[Deathpenalty] death penalty news----ALABAMA

Rick Halperin rhalperi at smu.edu
Thu Oct 19 13:32:08 CDT 2017






Oct. 19




ALABAMA:
U.S. Supreme Court to consider Torrey McNabb execution


The fate of an inmate convicted of murdering a Montgomery police officer 20 
years ago is in the hands of the nation’s highest court.

The Alabama Attorney General’s Office Wednesday asked the U.S. Supreme Court to 
allow Thursday’s scheduled execution of Torrey McNabb to go forward, arguing 
the inmate has failed to show that a challenge to the state’s method of 
execution is likely to succeed.

“(McNabb) offered no new evidence in support of his request for a stay, 
essentially relying on the same allegations, expert reports, and deposition 
excerpts that he attached to his complaint and that have been part of the 
record for some time,” lawyers for the Attorney General’s Office wrote.

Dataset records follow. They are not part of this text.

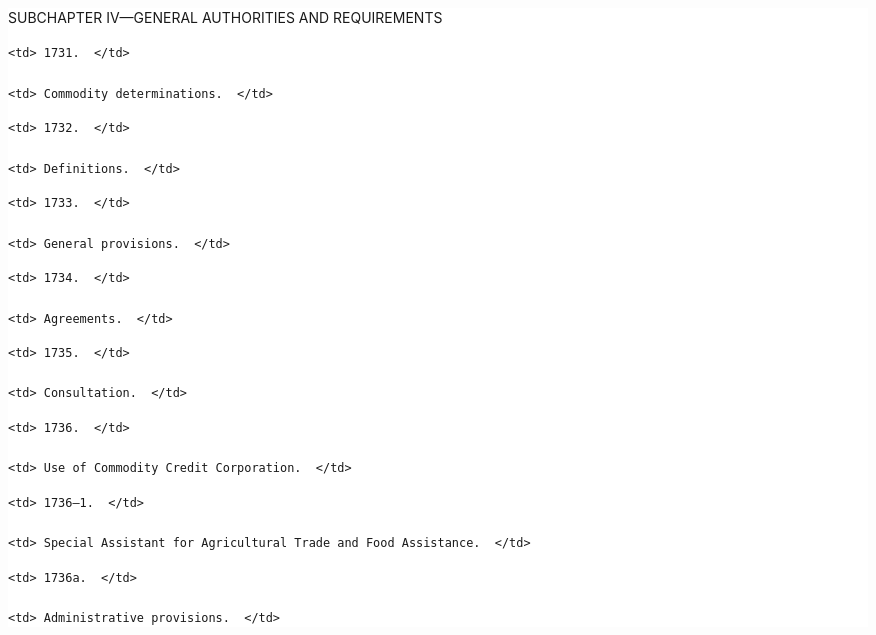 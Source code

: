 SUBCHAPTER IV—GENERAL AUTHORITIES AND REQUIREMENTS  </td>

  </tr>

  <tr>

    <td> 1731.  </td>

    <td> Commodity determinations.  </td>

  </tr>

  <tr>

    <td> 1732.  </td>

    <td> Definitions.  </td>

  </tr>

  <tr>

    <td> 1733.  </td>

    <td> General provisions.  </td>

  </tr>

  <tr>

    <td> 1734.  </td>

    <td> Agreements.  </td>

  </tr>

  <tr>

    <td> 1735.  </td>

    <td> Consultation.  </td>

  </tr>

  <tr>

    <td> 1736.  </td>

    <td> Use of Commodity Credit Corporation.  </td>

  </tr>

  <tr>

    <td> 1736–1.  </td>

    <td> Special Assistant for Agricultural Trade and Food Assistance.  </td>

  </tr>

  <tr>

    <td> 1736a.  </td>

    <td> Administrative provisions.  </td>
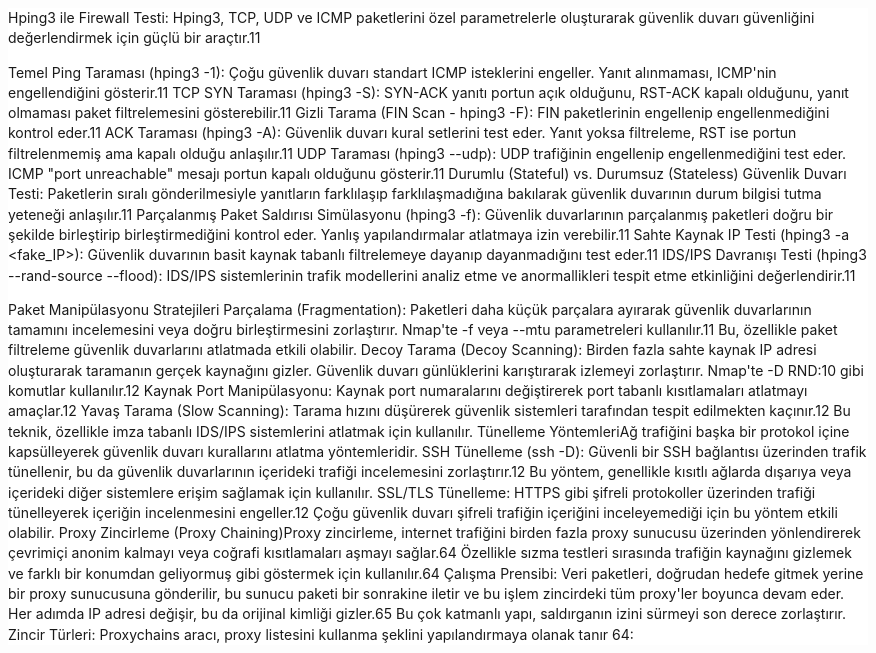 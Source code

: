 
Hping3 ile Firewall Testi: Hping3, TCP, UDP ve ICMP paketlerini özel parametrelerle oluşturarak güvenlik duvarı güvenliğini değerlendirmek için güçlü bir araçtır.11

Temel Ping Taraması (hping3 -1): Çoğu güvenlik duvarı standart ICMP isteklerini engeller. Yanıt alınmaması, ICMP'nin engellendiğini gösterir.11
TCP SYN Taraması (hping3 -S): SYN-ACK yanıtı portun açık olduğunu, RST-ACK kapalı olduğunu, yanıt olmaması paket filtrelemesini gösterebilir.11
Gizli Tarama (FIN Scan - hping3 -F): FIN paketlerinin engellenip engellenmediğini kontrol eder.11
ACK Taraması (hping3 -A): Güvenlik duvarı kural setlerini test eder. Yanıt yoksa filtreleme, RST ise portun filtrelenmemiş ama kapalı olduğu anlaşılır.11
UDP Taraması (hping3 --udp): UDP trafiğinin engellenip engellenmediğini test eder. ICMP "port unreachable" mesajı portun kapalı olduğunu gösterir.11
Durumlu (Stateful) vs. Durumsuz (Stateless) Güvenlik Duvarı Testi: Paketlerin sıralı gönderilmesiyle yanıtların farklılaşıp farklılaşmadığına bakılarak güvenlik duvarının durum bilgisi tutma yeteneği anlaşılır.11
Parçalanmış Paket Saldırısı Simülasyonu (hping3 -f): Güvenlik duvarlarının parçalanmış paketleri doğru bir şekilde birleştirip birleştirmediğini kontrol eder. Yanlış yapılandırmalar atlatmaya izin verebilir.11
Sahte Kaynak IP Testi (hping3 -a <fake_IP>): Güvenlik duvarının basit kaynak tabanlı filtrelemeye dayanıp dayanmadığını test eder.11
IDS/IPS Davranışı Testi (hping3 --rand-source --flood): IDS/IPS sistemlerinin trafik modellerini analiz etme ve anormallikleri tespit etme etkinliğini değerlendirir.11


Paket Manipülasyonu Stratejileri
Parçalama (Fragmentation): Paketleri daha küçük parçalara ayırarak güvenlik duvarlarının tamamını incelemesini veya doğru birleştirmesini zorlaştırır. Nmap'te -f veya --mtu parametreleri kullanılır.11 Bu, özellikle paket filtreleme güvenlik duvarlarını atlatmada etkili olabilir.
Decoy Tarama (Decoy Scanning): Birden fazla sahte kaynak IP adresi oluşturarak taramanın gerçek kaynağını gizler. Güvenlik duvarı günlüklerini karıştırarak izlemeyi zorlaştırır. Nmap'te -D RND:10 gibi komutlar kullanılır.12
Kaynak Port Manipülasyonu: Kaynak port numaralarını değiştirerek port tabanlı kısıtlamaları atlatmayı amaçlar.12
Yavaş Tarama (Slow Scanning): Tarama hızını düşürerek güvenlik sistemleri tarafından tespit edilmekten kaçınır.12 Bu teknik, özellikle imza tabanlı IDS/IPS sistemlerini atlatmak için kullanılır.
Tünelleme YöntemleriAğ trafiğini başka bir protokol içine kapsülleyerek güvenlik duvarı kurallarını atlatma yöntemleridir.
SSH Tünelleme (ssh -D): Güvenli bir SSH bağlantısı üzerinden trafik tünellenir, bu da güvenlik duvarlarının içerideki trafiği incelemesini zorlaştırır.12 Bu yöntem, genellikle kısıtlı ağlarda dışarıya veya içerideki diğer sistemlere erişim sağlamak için kullanılır.
SSL/TLS Tünelleme: HTTPS gibi şifreli protokoller üzerinden trafiği tünelleyerek içeriğin incelenmesini engeller.12 Çoğu güvenlik duvarı şifreli trafiğin içeriğini inceleyemediği için bu yöntem etkili olabilir.
Proxy Zincirleme (Proxy Chaining)Proxy zincirleme, internet trafiğini birden fazla proxy sunucusu üzerinden yönlendirerek çevrimiçi anonim kalmayı veya coğrafi kısıtlamaları aşmayı sağlar.64 Özellikle sızma testleri sırasında trafiğin kaynağını gizlemek ve farklı bir konumdan geliyormuş gibi göstermek için kullanılır.64
Çalışma Prensibi: Veri paketleri, doğrudan hedefe gitmek yerine bir proxy sunucusuna gönderilir, bu sunucu paketi bir sonrakine iletir ve bu işlem zincirdeki tüm proxy'ler boyunca devam eder. Her adımda IP adresi değişir, bu da orijinal kimliği gizler.65 Bu çok katmanlı yapı, saldırganın izini sürmeyi son derece zorlaştırır.
Zincir Türleri: Proxychains aracı, proxy listesini kullanma şeklini yapılandırmaya olanak tanır 64:
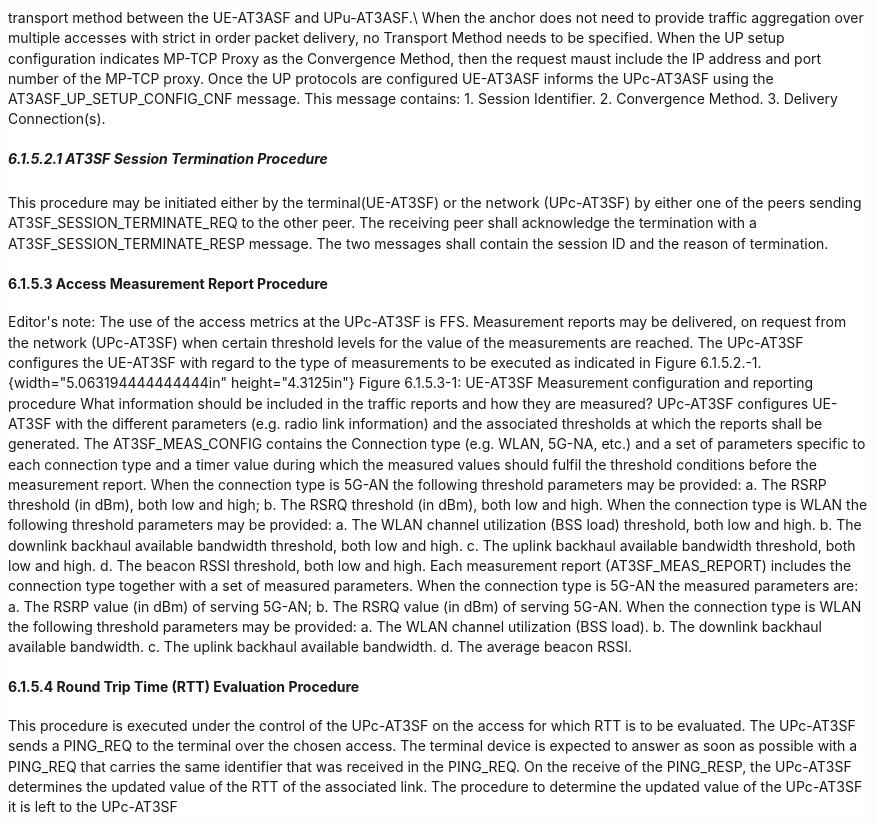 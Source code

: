 transport method between the UE-AT3ASF and UPu-AT3ASF.\ When the anchor does
not need to provide traffic aggregation over multiple accesses with strict in
order packet delivery, no Transport Method needs to be specified.
When the UP setup configuration indicates MP-TCP Proxy as the Convergence
Method, then the request maust include the IP address and port number of the
MP-TCP proxy.
Once the UP protocols are configured UE-AT3ASF informs the UPc-AT3ASF using
the AT3ASF_UP_SETUP_CONFIG_CNF message. This message contains:
1\. Session Identifier.
2\. Convergence Method.
3\. Delivery Connection(s).
##### 6.1.5.2.1 AT3SF Session Termination Procedure
This procedure may be initiated either by the terminal(UE-AT3SF) or the
network (UPc-AT3SF) by either one of the peers sending
AT3SF_SESSION_TERMINATE_REQ to the other peer. The receiving peer shall
acknowledge the termination with a AT3SF_SESSION_TERMINATE_RESP message. The
two messages shall contain the session ID and the reason of termination.
#### 6.1.5.3 Access Measurement Report Procedure
Editor\'s note: The use of the access metrics at the UPc-AT3SF is FFS.
Measurement reports may be delivered, on request from the network (UPc-AT3SF)
when certain threshold levels for the value of the measurements are reached.
The UPc-AT3SF configures the UE-AT3SF with regard to the type of measurements
to be executed as indicated in Figure 6.1.5.2.-1.
{width="5.063194444444444in" height="4.3125in"}
Figure 6.1.5.3-1: UE-AT3SF Measurement configuration and reporting procedure
What information should be included in the traffic reports and how they are
measured?
UPc-AT3SF configures UE-AT3SF with the different parameters (e.g. radio link
information) and the associated thresholds at which the reports shall be
generated. The AT3SF_MEAS_CONFIG contains the Connection type (e.g. WLAN,
5G-NA, etc.) and a set of parameters specific to each connection type and a
timer value during which the measured values should fulfil the threshold
conditions before the measurement report.
When the connection type is 5G-AN the following threshold parameters may be
provided:
a. The RSRP threshold (in dBm), both low and high;
b. The RSRQ threshold (in dBm), both low and high.
When the connection type is WLAN the following threshold parameters may be
provided:
a. The WLAN channel utilization (BSS load) threshold, both low and high.
b. The downlink backhaul available bandwidth threshold, both low and high.
c. The uplink backhaul available bandwidth threshold, both low and high.
d. The beacon RSSI threshold, both low and high.
Each measurement report (AT3SF_MEAS_REPORT) includes the connection type
together with a set of measured parameters.
When the connection type is 5G-AN the measured parameters are:
a. The RSRP value (in dBm) of serving 5G-AN;
b. The RSRQ value (in dBm) of serving 5G-AN.
When the connection type is WLAN the following threshold parameters may be
provided:
a. The WLAN channel utilization (BSS load).
b. The downlink backhaul available bandwidth.
c. The uplink backhaul available bandwidth.
d. The average beacon RSSI.
#### 6.1.5.4 Round Trip Time (RTT) Evaluation Procedure
This procedure is executed under the control of the UPc-AT3SF on the access
for which RTT is to be evaluated. The UPc-AT3SF sends a PING_REQ to the
terminal over the chosen access. The terminal device is expected to answer as
soon as possible with a PING_REQ that carries the same identifier that was
received in the PING_REQ. On the receive of the PING_RESP, the UPc-AT3SF
determines the updated value of the RTT of the associated link. The procedure
to determine the updated value of the UPc-AT3SF it is left to the UPc-AT3SF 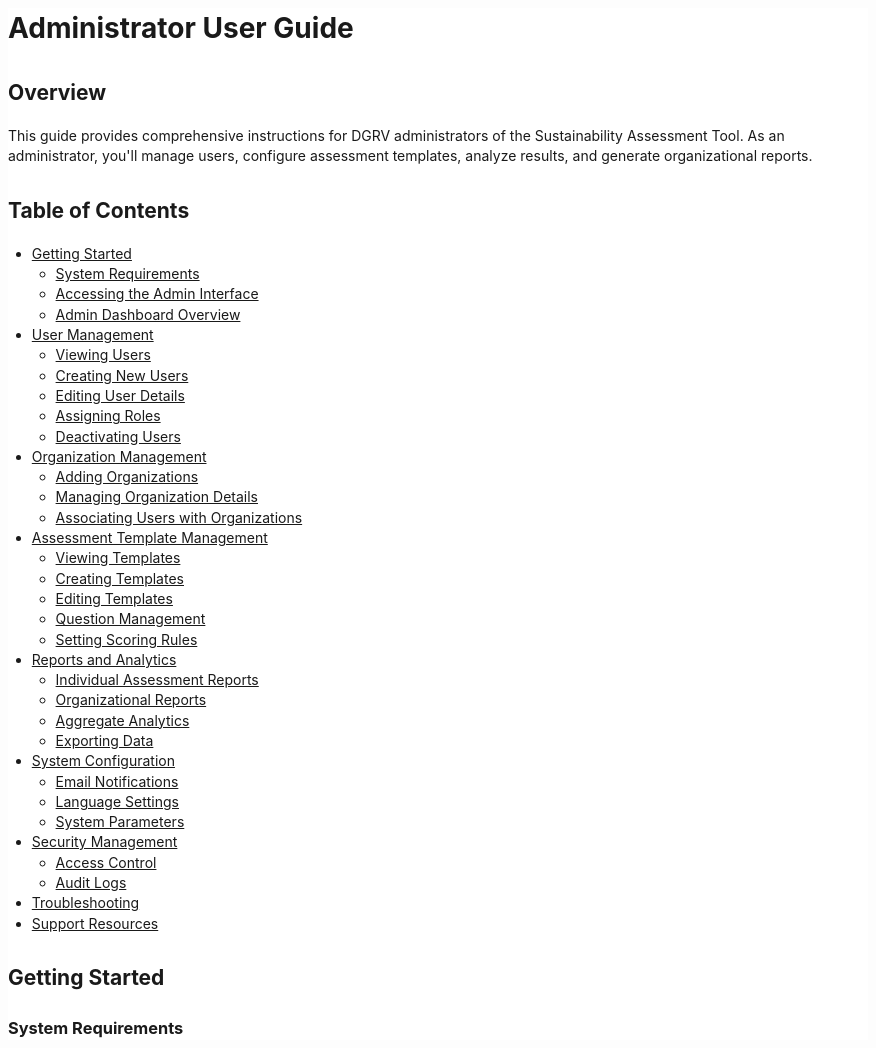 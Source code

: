 # Administrator User Guide

## Overview

This guide provides comprehensive instructions for DGRV administrators of the Sustainability Assessment Tool. As an administrator, you'll manage users, configure assessment templates, analyze results, and generate organizational reports.

## Table of Contents

- [Getting Started](#getting-started)
  - [System Requirements](#system-requirements)
  - [Accessing the Admin Interface](#accessing-the-admin-interface)
  - [Admin Dashboard Overview](#admin-dashboard-overview)
- [User Management](#user-management)
  - [Viewing Users](#viewing-users)
  - [Creating New Users](#creating-new-users)
  - [Editing User Details](#editing-user-details)
  - [Assigning Roles](#assigning-roles)
  - [Deactivating Users](#deactivating-users)
- [Organization Management](#organization-management)
  - [Adding Organizations](#adding-organizations)
  - [Managing Organization Details](#managing-organization-details)
  - [Associating Users with Organizations](#associating-users-with-organizations)
- [Assessment Template Management](#assessment-template-management)
  - [Viewing Templates](#viewing-templates)
  - [Creating Templates](#creating-templates)
  - [Editing Templates](#editing-templates)
  - [Question Management](#question-management)
  - [Setting Scoring Rules](#setting-scoring-rules)
- [Reports and Analytics](#reports-and-analytics)
  - [Individual Assessment Reports](#individual-assessment-reports)
  - [Organizational Reports](#organizational-reports)
  - [Aggregate Analytics](#aggregate-analytics)
  - [Exporting Data](#exporting-data)
- [System Configuration](#system-configuration)
  - [Email Notifications](#email-notifications)
  - [Language Settings](#language-settings)
  - [System Parameters](#system-parameters)
- [Security Management](#security-management)
  - [Access Control](#access-control)
  - [Audit Logs](#audit-logs)
- [Troubleshooting](#troubleshooting)
- [Support Resources](#support-resources)

## Getting Started

### System Requirements
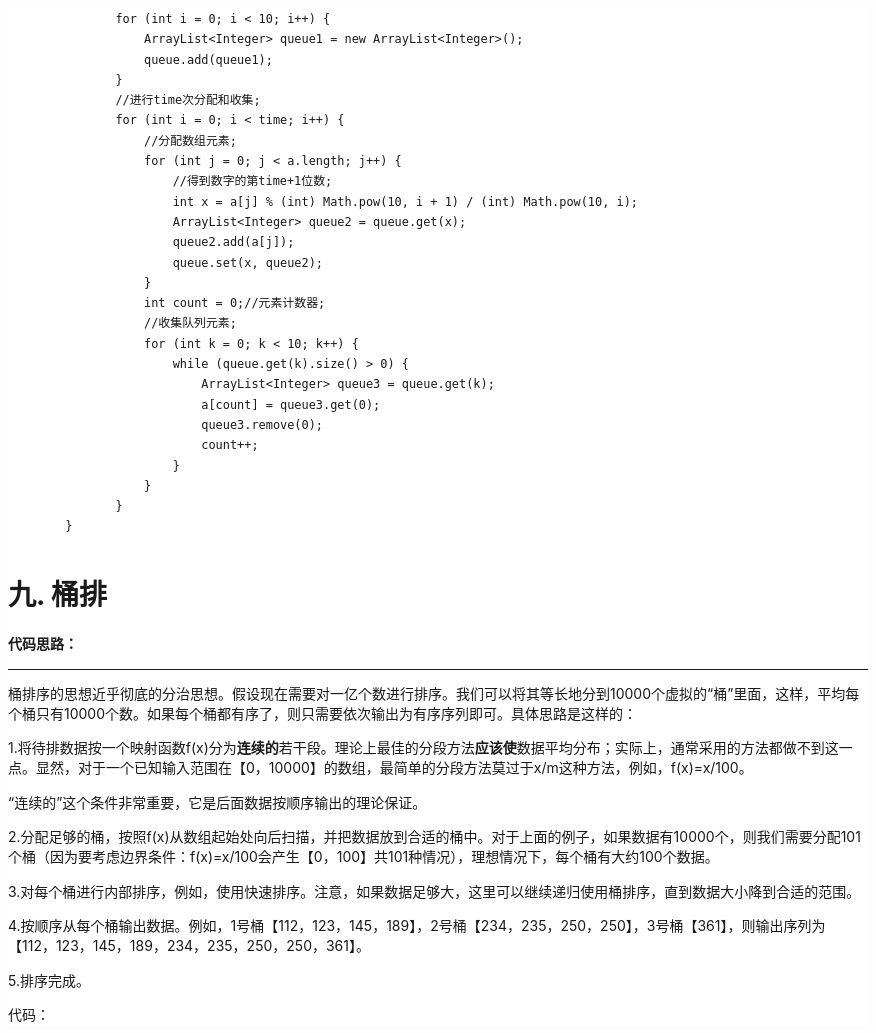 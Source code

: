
 ```
               for (int i = 0; i < 10; i++) {
                   ArrayList<Integer> queue1 = new ArrayList<Integer>();
                   queue.add(queue1);
               }
               //进行time次分配和收集;    
               for (int i = 0; i < time; i++) {
                   //分配数组元素;    
                   for (int j = 0; j < a.length; j++) {
                       //得到数字的第time+1位数;  
                       int x = a[j] % (int) Math.pow(10, i + 1) / (int) Math.pow(10, i);
                       ArrayList<Integer> queue2 = queue.get(x);
                       queue2.add(a[j]);
                       queue.set(x, queue2);
                   }
                   int count = 0;//元素计数器;    
                   //收集队列元素;    
                   for (int k = 0; k < 10; k++) {
                       while (queue.get(k).size() > 0) {
                           ArrayList<Integer> queue3 = queue.get(k);
                           a[count] = queue3.get(0);
                           queue3.remove(0);
                           count++;
                       }
                   }
               }
        }
```

# 九. 桶排

**代码思路：**

------

桶排序的思想近乎彻底的分治思想。假设现在需要对一亿个数进行排序。我们可以将其等长地分到10000个虚拟的“桶”里面，这样，平均每个桶只有10000个数。如果每个桶都有序了，则只需要依次输出为有序序列即可。具体思路是这样的：

1.将待排数据按一个映射函数f(x)分为**连续的**若干段。理论上最佳的分段方法**应该使**数据平均分布；实际上，通常采用的方法都做不到这一点。显然，对于一个已知输入范围在【0，10000】的数组，最简单的分段方法莫过于x/m这种方法，例如，f(x)=x/100。

“连续的”这个条件非常重要，它是后面数据按顺序输出的理论保证。

2.分配足够的桶，按照f(x)从数组起始处向后扫描，并把数据放到合适的桶中。对于上面的例子，如果数据有10000个，则我们需要分配101个桶（因为要考虑边界条件：f(x)=x/100会产生【0，100】共101种情况），理想情况下，每个桶有大约100个数据。

3.对每个桶进行内部排序，例如，使用快速排序。注意，如果数据足够大，这里可以继续递归使用桶排序，直到数据大小降到合适的范围。

4.按顺序从每个桶输出数据。例如，1号桶【112，123，145，189】，2号桶【234，235，250，250】，3号桶【361】，则输出序列为【112，123，145，189，234，235，250，250，361】。

5.排序完成。

代码：
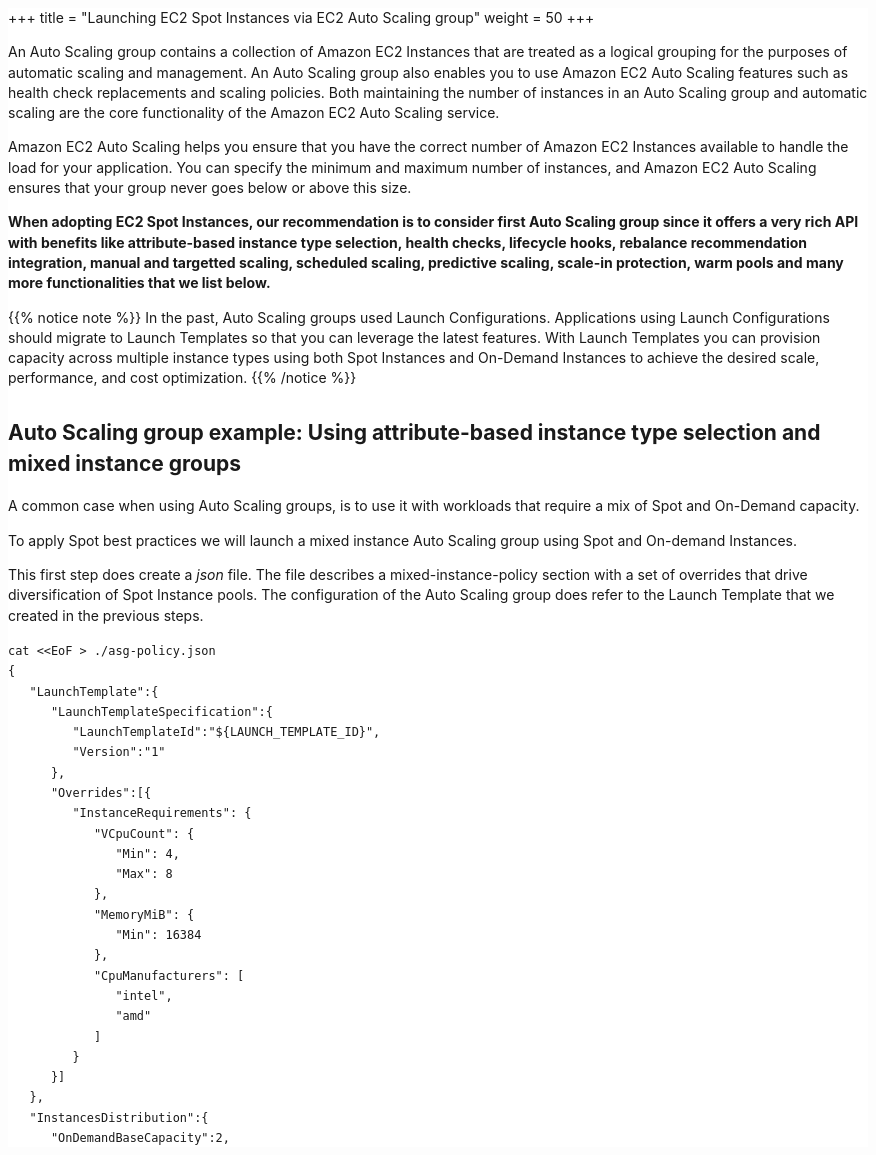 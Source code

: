 +++
title = "Launching EC2 Spot Instances via EC2 Auto Scaling group"
weight = 50
+++

An Auto Scaling group contains a collection of Amazon EC2 Instances that are treated as a logical grouping for the purposes of automatic scaling and management. An Auto Scaling group also enables you to use Amazon EC2 Auto Scaling features such as health check replacements and scaling policies. Both maintaining the number of instances in an Auto Scaling group and automatic scaling are the core functionality of the Amazon EC2 Auto Scaling service.

Amazon EC2 Auto Scaling helps you ensure that you have the correct number of Amazon EC2 Instances available to handle the load for your application. You can specify the minimum and maximum number of instances, and Amazon EC2 Auto Scaling ensures that your group never goes below or above this size.

**When adopting EC2 Spot Instances, our recommendation is to consider first Auto Scaling group since it offers a very rich API with benefits like attribute-based instance type selection, health checks, lifecycle hooks, rebalance recommendation integration, manual and targetted scaling, scheduled scaling, predictive scaling, scale-in protection, warm pools and many more functionalities that we list below.**

{{% notice note %}}
In the past, Auto Scaling groups used Launch Configurations. Applications using Launch Configurations should migrate to Launch Templates so that you can leverage the latest features. With Launch Templates you can provision capacity across multiple instance types using both Spot Instances and On-Demand Instances to achieve the desired scale, performance, and cost optimization.
{{% /notice %}}

## Auto Scaling group example: Using attribute-based instance type selection and mixed instance groups

A common case when using Auto Scaling groups, is to use it with workloads that require a mix
of Spot and On-Demand capacity.

To apply Spot best practices we will launch a mixed instance Auto Scaling group using Spot and On-demand Instances.

This first step does create a *json* file. The file describes a mixed-instance-policy section with a set of overrides that drive diversification of Spot Instance pools. The configuration of the Auto Scaling group does refer to the Launch Template that we created in the previous steps.

```
cat <<EoF > ./asg-policy.json
{
   "LaunchTemplate":{
      "LaunchTemplateSpecification":{
         "LaunchTemplateId":"${LAUNCH_TEMPLATE_ID}",
         "Version":"1"
      },
      "Overrides":[{
         "InstanceRequirements": {
            "VCpuCount": {
               "Min": 4, 
               "Max": 8
            },
            "MemoryMiB": {
               "Min": 16384
            },
            "CpuManufacturers": [
               "intel",
               "amd"
            ]
         }
      }]
   },
   "InstancesDistribution":{
      "OnDemandBaseCapacity":2,
```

If the high court lifts the lower court’s stay, officials will execute McNabb, 
40, on Thursday evening. McNabb’s attorneys argue that should not take place 
before a federal district court holds hearings on the inmates’ challenge.

McNabb shot Montgomery police officer Anderson Gordon III on Sept. 24, 1997 
while Gordon was in a parked police car responding to an accident. McNabb fired 
at another officer who pursued him before police captured him.  At his trial in 
January 1999, McNabb admitted to shooting Gordon and apologized to Gordon’s 
family from the witness stand. Both he and his attorneys argued that McNabb 
ingested a large amount of cocaine that day, which made him paranoid.

The jury convicted McNabb and recommended a sentence of death. That sentence 
has been upheld in federal and state courts.

Alabama executes condemned inmates using a three-drug lethal injection process. 
The inmate is first administered midazolam, which aims to render the condemned 
inmate unconscious. After a consciousness check, officials inject the inmate 
with rocuronium bromide, which paralyzes the muscles, and potassium chloride, 
which stops the heart.

The state has executed four inmates under the protocol since the beginning of 
2016. Three executions took place without visible incident. But Ronald Bert 
Smith gasped and coughed for 13 minutes of his 34-minute execution last 
December, a reaction similar to other botched executions involving midazolam. 
Critics say the drug cannot maintain unconsciousness in the face of high-stress 
events, such as an inmate’s pending execution.

The inmates argue for alternative methods of execution, such as large 
single-dose injections of midazolam or pentobarbital. The state argues the 
inmates have not shown those methods would be less painful, or practical.

U.S. District Judge Keith Watkins dismissed the inmates’ lawsuit last November, 
but the 11th Circuit Court of Appeals ordered new hearings in the case last 
month. Citing that directive, Watkins stayed the execution of Jeffery Borden 
earlier this month and entered his stay of McNabb’s execution on Monday. A 
three-judge panel of the 11th Circuit Court of Appeals.